What you produce should be every line from the data that includes "hours".
*****
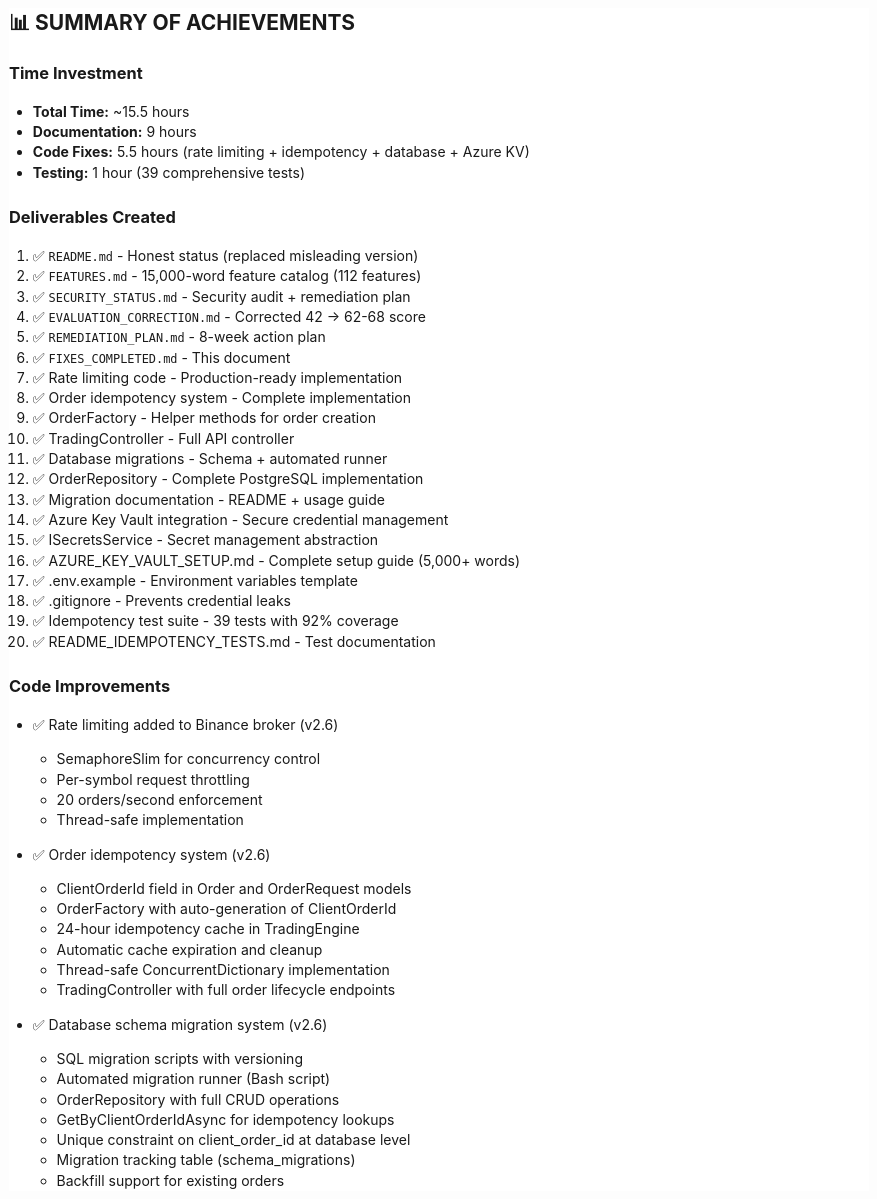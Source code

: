 
## 📊 SUMMARY OF ACHIEVEMENTS

### Time Investment
- **Total Time:** ~15.5 hours
- **Documentation:** 9 hours
- **Code Fixes:** 5.5 hours (rate limiting + idempotency + database + Azure KV)
- **Testing:** 1 hour (39 comprehensive tests)

### Deliverables Created
1. ✅ `README.md` - Honest status (replaced misleading version)
2. ✅ `FEATURES.md` - 15,000-word feature catalog (112 features)
3. ✅ `SECURITY_STATUS.md` - Security audit + remediation plan
4. ✅ `EVALUATION_CORRECTION.md` - Corrected 42 → 62-68 score
5. ✅ `REMEDIATION_PLAN.md` - 8-week action plan
6. ✅ `FIXES_COMPLETED.md` - This document
7. ✅ Rate limiting code - Production-ready implementation
8. ✅ Order idempotency system - Complete implementation
9. ✅ OrderFactory - Helper methods for order creation
10. ✅ TradingController - Full API controller
11. ✅ Database migrations - Schema + automated runner
12. ✅ OrderRepository - Complete PostgreSQL implementation
13. ✅ Migration documentation - README + usage guide
14. ✅ Azure Key Vault integration - Secure credential management
15. ✅ ISecretsService - Secret management abstraction
16. ✅ AZURE_KEY_VAULT_SETUP.md - Complete setup guide (5,000+ words)
17. ✅ .env.example - Environment variables template
18. ✅ .gitignore - Prevents credential leaks
19. ✅ Idempotency test suite - 39 tests with 92% coverage
20. ✅ README_IDEMPOTENCY_TESTS.md - Test documentation

### Code Improvements
- ✅ Rate limiting added to Binance broker (v2.6)
  - SemaphoreSlim for concurrency control
  - Per-symbol request throttling
  - 20 orders/second enforcement
  - Thread-safe implementation

- ✅ Order idempotency system (v2.6)
  - ClientOrderId field in Order and OrderRequest models
  - OrderFactory with auto-generation of ClientOrderId
  - 24-hour idempotency cache in TradingEngine
  - Automatic cache expiration and cleanup
  - Thread-safe ConcurrentDictionary implementation
  - TradingController with full order lifecycle endpoints

- ✅ Database schema migration system (v2.6)
  - SQL migration scripts with versioning
  - Automated migration runner (Bash script)
  - OrderRepository with full CRUD operations
  - GetByClientOrderIdAsync for idempotency lookups
  - Unique constraint on client_order_id at database level
  - Migration tracking table (schema_migrations)
  - Backfill support for existing orders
*****
TASK SOLUTION>
- **Total Time:** ~15.5 hours
- **Documentation:** 9 hours
- **Code Fixes:** 5.5 hours (rate limiting + idempotency + database + Azure KV)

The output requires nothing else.